(Beginning of Data for this task)
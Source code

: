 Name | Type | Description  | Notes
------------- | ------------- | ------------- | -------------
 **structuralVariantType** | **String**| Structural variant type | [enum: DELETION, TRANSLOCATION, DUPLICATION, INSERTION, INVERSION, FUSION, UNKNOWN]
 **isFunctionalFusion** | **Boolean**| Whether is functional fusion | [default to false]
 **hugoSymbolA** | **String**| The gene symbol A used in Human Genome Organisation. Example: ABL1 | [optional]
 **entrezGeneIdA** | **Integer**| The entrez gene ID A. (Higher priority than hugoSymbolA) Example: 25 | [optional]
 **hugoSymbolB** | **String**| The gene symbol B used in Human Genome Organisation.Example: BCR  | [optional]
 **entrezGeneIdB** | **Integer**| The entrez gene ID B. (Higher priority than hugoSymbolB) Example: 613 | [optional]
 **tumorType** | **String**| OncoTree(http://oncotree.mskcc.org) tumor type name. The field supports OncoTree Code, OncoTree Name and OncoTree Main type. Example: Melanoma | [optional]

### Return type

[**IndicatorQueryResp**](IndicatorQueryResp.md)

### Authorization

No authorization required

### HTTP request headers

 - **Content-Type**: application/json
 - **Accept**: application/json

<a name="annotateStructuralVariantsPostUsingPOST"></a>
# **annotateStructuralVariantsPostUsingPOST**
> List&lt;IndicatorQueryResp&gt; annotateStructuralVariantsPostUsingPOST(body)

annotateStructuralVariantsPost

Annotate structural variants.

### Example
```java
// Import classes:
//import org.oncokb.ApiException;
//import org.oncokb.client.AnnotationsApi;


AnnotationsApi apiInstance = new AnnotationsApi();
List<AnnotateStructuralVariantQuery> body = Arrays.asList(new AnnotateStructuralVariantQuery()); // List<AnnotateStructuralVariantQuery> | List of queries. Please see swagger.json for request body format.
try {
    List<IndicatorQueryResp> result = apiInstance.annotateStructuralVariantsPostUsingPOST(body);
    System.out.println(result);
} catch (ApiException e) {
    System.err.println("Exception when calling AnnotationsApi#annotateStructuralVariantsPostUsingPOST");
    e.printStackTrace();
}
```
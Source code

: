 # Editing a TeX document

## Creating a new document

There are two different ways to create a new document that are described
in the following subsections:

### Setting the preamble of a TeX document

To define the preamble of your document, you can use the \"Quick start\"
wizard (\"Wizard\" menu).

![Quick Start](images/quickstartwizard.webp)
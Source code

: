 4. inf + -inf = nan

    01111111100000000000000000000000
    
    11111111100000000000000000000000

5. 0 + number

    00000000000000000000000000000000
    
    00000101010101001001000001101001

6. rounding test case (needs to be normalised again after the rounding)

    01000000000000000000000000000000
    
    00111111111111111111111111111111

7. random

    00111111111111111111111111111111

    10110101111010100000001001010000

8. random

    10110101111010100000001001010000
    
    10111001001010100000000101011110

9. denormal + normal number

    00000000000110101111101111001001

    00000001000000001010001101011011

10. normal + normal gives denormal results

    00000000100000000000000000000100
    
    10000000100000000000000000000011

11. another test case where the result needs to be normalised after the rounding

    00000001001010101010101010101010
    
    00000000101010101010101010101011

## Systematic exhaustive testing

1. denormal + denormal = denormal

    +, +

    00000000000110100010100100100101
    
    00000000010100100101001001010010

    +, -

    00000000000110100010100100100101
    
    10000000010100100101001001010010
(End of Data for this task)
Directions:
Your task is to retype all of the lines above exactly.

Response area:
Source code

: Name | Type | Description  | Notes
------------- | ------------- | ------------- | -------------
 **structuralVariantType** | **String**| Structural variant type | [enum: DELETION, TRANSLOCATION, DUPLICATION, INSERTION, INVERSION, FUSION, UNKNOWN]
 **isFunctionalFusion** | **Boolean**| Whether is functional fusion | [default to false]
 **hugoSymbolA** | **String**| The gene symbol A used in Human Genome Organisation. Example: ABL1 | [optional]
 **entrezGeneIdA** | **Integer**| The entrez gene ID A. (Higher priority than hugoSymbolA) Example: 25 | [optional]
 **hugoSymbolB** | **String**| The gene symbol B used in Human Genome Organisation.Example: BCR  | [optional]
 **entrezGeneIdB** | **Integer**| The entrez gene ID B. (Higher priority than hugoSymbolB) Example: 613 | [optional]
 **tumorType** | **String**| OncoTree(http://oncotree.mskcc.org) tumor type name. The field supports OncoTree Code, OncoTree Name and OncoTree Main type. Example: Melanoma | [optional]

### Return type

[**IndicatorQueryResp**](IndicatorQueryResp.md)

### Authorization

No authorization required

### HTTP request headers

 - **Content-Type**: application/json
 - **Accept**: application/json

<a name="annotateStructuralVariantsPostUsingPOST"></a>
# **annotateStructuralVariantsPostUsingPOST**
> List&lt;IndicatorQueryResp&gt; annotateStructuralVariantsPostUsingPOST(body)

annotateStructuralVariantsPost

Annotate structural variants.

### Example
```java
// Import classes:
//import org.oncokb.ApiException;
//import org.oncokb.client.AnnotationsApi;


AnnotationsApi apiInstance = new AnnotationsApi();
List<AnnotateStructuralVariantQuery> body = Arrays.asList(new AnnotateStructuralVariantQuery()); // List<AnnotateStructuralVariantQuery> | List of queries. Please see swagger.json for request body format.
try {
    List<IndicatorQueryResp> result = apiInstance.annotateStructuralVariantsPostUsingPOST(body);
    System.out.println(result);
} catch (ApiException e) {
    System.err.println("Exception when calling AnnotationsApi#annotateStructuralVariantsPostUsingPOST");
    e.printStackTrace();
}
```
Source code

: # Editing a TeX document

## Creating a new document

There are two different ways to create a new document that are described
in the following subsections:

### Setting the preamble of a TeX document

To define the preamble of your document, you can use the \"Quick start\"
wizard (\"Wizard\" menu).

![Quick Start](images/quickstartwizard.webp)
Source code

: 4. inf + -inf = nan

    01111111100000000000000000000000
    
    11111111100000000000000000000000

5. 0 + number

    00000000000000000000000000000000
    
    00000101010101001001000001101001

6. rounding test case (needs to be normalised again after the rounding)

    01000000000000000000000000000000
    
    00111111111111111111111111111111

7. random

    00111111111111111111111111111111

    10110101111010100000001001010000

8. random

    10110101111010100000001001010000
    
    10111001001010100000000101011110

9. denormal + normal number

    00000000000110101111101111001001

    00000001000000001010001101011011

10. normal + normal gives denormal results

    00000000100000000000000000000100
    
    10000000100000000000000000000011

11. another test case where the result needs to be normalised after the rounding

    00000001001010101010101010101010
    
    00000000101010101010101010101011

## Systematic exhaustive testing

1. denormal + denormal = denormal

    +, +

    00000000000110100010100100100101
    
    00000000010100100101001001010010

    +, -

    00000000000110100010100100100101
    
    10000000010100100101001001010010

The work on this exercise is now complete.